Desiderata II: Hellenistic Jewish Texts in Greek and English

While I’m thinking of desiderata, wouldn’t it be relatively painless to produce one or two LCL-style volumes of ‘Hellenistic Jewish Texts’ in Greek and English? Just thinking off the cuff, if we included books that are a) excluded from other major corpora (LXX, Philo, Josephus); b) are not fragmentary (like Eupolemus, Ezekiel the Tragedian, etc. – these are readily available in Holladay anyway); and c) are probably extant in their original language of composition, Greek, we could include (z.B.) the following (even if the first two or three and some of the others may be Christian in whole or in part):

Ascension of Isaiah


Joseph & Aseneth






There’s of course the SC volume for Aristeas in French/Greek, and various editions of the others as well, but can’t quite think of anything else that does facing pages of this stuff in English translation, and it would be useful, I think, to have this gathered as a corpus.
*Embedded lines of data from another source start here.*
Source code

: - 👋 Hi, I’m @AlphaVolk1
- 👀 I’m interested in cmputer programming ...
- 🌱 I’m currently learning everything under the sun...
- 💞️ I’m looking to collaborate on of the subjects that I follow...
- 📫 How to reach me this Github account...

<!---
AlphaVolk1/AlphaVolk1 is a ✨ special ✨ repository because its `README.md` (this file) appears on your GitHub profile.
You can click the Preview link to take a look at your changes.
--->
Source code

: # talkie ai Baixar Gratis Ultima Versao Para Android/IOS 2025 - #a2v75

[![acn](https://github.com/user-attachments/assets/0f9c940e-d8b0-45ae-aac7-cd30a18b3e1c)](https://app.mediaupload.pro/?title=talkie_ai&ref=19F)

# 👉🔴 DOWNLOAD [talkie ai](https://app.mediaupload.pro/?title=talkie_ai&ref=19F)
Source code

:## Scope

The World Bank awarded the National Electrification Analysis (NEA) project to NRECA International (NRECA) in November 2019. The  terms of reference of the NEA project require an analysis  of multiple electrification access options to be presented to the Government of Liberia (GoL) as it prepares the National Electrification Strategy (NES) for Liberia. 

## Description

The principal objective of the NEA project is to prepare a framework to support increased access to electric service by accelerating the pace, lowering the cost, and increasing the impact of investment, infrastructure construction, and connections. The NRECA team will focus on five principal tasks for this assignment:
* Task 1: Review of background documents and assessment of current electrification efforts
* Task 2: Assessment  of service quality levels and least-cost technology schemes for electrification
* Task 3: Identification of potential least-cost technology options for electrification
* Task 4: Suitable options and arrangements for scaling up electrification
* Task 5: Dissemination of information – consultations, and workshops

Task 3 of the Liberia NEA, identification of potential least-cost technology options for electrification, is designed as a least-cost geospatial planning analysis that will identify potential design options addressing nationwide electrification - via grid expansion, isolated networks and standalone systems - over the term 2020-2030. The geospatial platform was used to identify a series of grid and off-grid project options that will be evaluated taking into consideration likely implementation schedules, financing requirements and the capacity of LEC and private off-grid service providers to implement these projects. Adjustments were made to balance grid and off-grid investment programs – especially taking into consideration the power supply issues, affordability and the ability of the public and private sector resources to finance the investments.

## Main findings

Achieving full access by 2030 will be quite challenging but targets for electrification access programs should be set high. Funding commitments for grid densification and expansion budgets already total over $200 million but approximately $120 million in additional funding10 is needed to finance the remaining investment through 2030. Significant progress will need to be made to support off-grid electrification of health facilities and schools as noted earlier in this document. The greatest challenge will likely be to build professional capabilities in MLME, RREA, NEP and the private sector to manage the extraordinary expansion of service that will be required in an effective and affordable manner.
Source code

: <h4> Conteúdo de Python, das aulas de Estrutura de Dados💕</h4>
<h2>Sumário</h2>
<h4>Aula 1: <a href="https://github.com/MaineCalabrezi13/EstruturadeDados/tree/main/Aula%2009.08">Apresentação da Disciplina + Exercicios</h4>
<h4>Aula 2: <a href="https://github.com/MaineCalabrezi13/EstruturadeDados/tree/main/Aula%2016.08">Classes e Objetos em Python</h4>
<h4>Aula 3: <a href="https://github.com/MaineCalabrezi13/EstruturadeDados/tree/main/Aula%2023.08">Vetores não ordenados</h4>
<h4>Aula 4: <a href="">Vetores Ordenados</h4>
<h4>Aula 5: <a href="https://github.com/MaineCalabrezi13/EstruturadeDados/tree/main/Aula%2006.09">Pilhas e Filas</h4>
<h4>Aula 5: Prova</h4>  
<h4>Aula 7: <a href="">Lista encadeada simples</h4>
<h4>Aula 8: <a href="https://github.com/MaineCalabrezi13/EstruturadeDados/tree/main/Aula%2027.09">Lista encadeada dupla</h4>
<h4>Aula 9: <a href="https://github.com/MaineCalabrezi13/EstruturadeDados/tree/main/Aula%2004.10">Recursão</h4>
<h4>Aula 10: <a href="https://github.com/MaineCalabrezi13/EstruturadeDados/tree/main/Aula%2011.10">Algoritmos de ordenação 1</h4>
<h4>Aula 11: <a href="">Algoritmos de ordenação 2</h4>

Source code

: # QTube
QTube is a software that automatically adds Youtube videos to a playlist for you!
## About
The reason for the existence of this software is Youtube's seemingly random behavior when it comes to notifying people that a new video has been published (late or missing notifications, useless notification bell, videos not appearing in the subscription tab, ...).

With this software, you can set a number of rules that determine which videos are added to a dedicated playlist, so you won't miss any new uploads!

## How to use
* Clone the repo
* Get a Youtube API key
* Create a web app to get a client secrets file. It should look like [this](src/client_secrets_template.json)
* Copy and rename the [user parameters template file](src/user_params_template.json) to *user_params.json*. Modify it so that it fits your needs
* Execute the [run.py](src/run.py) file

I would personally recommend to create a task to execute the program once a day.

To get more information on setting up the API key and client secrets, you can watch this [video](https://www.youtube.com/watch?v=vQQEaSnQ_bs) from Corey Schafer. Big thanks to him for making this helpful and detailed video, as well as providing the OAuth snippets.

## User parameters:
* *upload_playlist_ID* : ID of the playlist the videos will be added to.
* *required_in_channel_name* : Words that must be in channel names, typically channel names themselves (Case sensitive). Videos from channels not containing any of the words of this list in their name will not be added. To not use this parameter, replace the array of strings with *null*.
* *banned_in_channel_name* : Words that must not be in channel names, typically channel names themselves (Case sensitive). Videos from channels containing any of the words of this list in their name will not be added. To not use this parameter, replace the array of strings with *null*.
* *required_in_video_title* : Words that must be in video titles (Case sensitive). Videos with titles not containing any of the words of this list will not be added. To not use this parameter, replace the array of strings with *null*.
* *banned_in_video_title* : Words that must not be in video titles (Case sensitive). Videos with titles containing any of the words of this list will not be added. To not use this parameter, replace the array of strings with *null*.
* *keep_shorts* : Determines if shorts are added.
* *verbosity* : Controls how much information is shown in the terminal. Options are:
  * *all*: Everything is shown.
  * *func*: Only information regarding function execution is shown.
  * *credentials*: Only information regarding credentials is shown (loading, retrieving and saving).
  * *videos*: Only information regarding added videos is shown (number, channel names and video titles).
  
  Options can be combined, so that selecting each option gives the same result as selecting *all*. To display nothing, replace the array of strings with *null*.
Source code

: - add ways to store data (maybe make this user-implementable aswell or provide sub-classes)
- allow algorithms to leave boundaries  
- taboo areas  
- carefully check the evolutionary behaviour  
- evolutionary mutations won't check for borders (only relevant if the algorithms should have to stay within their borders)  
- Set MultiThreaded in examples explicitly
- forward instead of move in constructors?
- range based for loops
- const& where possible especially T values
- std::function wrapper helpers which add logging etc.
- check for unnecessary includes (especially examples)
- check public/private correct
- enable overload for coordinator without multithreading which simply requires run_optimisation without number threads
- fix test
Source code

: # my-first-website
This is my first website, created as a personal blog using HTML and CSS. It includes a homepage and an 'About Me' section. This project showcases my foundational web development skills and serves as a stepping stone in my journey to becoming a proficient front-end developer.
A more ambitious undertaking would be a sort of  Studienausgabe multi-lingual edition of the OT Pseudepigrapha. For students of the New Testament and Second Temple Judaism, we have facing-page bilingual editions for Philo and Josephus in the Loeb editions, for the Dead Sea Scrolls in the Martinez-Tigchelaar and Parry-Tov editions, for the deuterocanonical books in the traditional LXX editions, but access to the original languages of the pseudepigraphical literature often requires many different and expensive books, sometimes prohibitive even for smaller libraries. Nevertheless, the study of this pseudepigraphical and apocryphal literature has blossomed over the past thirty years or so, no doubt in part due to Charlesworth’s two volume OTP. Might it be time to give serious students of the period a handy edition with original languages and English translation on facing pages? This might especially be so as much of this literature is outside the range of other modern language editions like the Sources chretiennes.

Of course, one of the complications of this type of work is that the documents are extant in a variety of different texts and textual traditions, and some difficult decisions might have to be made as to whether, say, a text that is extant in both Latin and Ethiopic should be displayed in one or both languages, etc. But it does not seem that such difficulties need be insurmountable, and even a less-than-perfect-in-every-respect edition would be better than what we have now. And even if most NT scholars are not highly proficient in languages like Ethiopic, the ability to do a bit of checking with a lexicon and so to increase the certainty of one’s own research would be a welcome advance. If relevant copyrights could be secured, etc., maybe it would even be possible to use some of the same contributors from Charlesworth’s volumes who could supply both original text and translation. Or one could attempt to extract text and translation from the de Gruyter Commentaries on Early Jewish Literature project.

It would be a headache, no doubt, but it would also be very useful.